Read his description more closely... says the switch hole is there but no evidence screws were ever fastened down.
(why would they? bike has a fender light) cool and confused 40' Schwinn


----------



## vincev (Oct 16, 2019)

Great catch !


----------



## Jay81 (Oct 16, 2019)

Congrats on an amazing find! Hard to believe stuff like this is still out there waiting to be discovered!


----------



## cyclingday (Oct 16, 2019)

bobcycles said:


> Read his description more closely... says the switch hole is there but no evidence screws were ever fastened down.
> (why would they? bike has a fender light) cool and confused 40' Schwinn




Original post was edited after the discussion was made about the bike.
It wasn’t clear from the photo, if the switch hole was there.
None of that information was in the original description.
Now everything seems out of context.
Kind of an Adam Schiff move. Lol!


----------



## Miq (Oct 16, 2019)

Great score!  The condition is unbelieveable for Pennsylvania.  That bike has definitely been taken care of.  I'm excited to see how it cleans up.

Kaufmann's was founded in 1871 and was the premier department store in downtown Pittsburgh.  I can remember visiting the downtown location many times as a kid, but more often we went to Kaufmann's at our local mall.  Fancy smancy and crowded is really what I remember from downtown.  I can see them having their own badges and ordering very well equipped bikes.  Only the best...

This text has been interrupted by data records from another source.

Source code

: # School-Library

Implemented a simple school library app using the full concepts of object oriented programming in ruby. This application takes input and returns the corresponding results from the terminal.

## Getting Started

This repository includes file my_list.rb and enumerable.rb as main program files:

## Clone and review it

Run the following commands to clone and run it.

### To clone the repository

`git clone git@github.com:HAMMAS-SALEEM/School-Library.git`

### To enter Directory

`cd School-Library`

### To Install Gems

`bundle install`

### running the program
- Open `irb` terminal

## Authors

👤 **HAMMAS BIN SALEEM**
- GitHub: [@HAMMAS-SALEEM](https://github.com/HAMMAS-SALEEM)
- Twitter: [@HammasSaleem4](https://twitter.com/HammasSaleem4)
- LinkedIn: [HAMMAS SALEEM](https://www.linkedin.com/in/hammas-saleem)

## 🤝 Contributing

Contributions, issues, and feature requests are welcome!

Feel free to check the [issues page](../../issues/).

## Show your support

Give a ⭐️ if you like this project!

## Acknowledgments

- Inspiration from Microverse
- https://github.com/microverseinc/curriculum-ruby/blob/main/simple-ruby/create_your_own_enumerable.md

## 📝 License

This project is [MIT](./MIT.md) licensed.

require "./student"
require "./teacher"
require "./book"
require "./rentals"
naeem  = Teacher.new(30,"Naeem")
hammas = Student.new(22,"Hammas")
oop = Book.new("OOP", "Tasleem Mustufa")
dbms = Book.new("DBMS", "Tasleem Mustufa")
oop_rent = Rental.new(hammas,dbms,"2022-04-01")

"Story goes he was riding down a hill that was cinder covered, crashed, hurt his leg and never road it again."
They used to take the cinders from the steel mills on the river and throw them on the roads when it snowed or use them to cover unpaved roads.  Best part was all the sharp pig iron pieces that were mixed in and would flat your car tire on a snowy winter day.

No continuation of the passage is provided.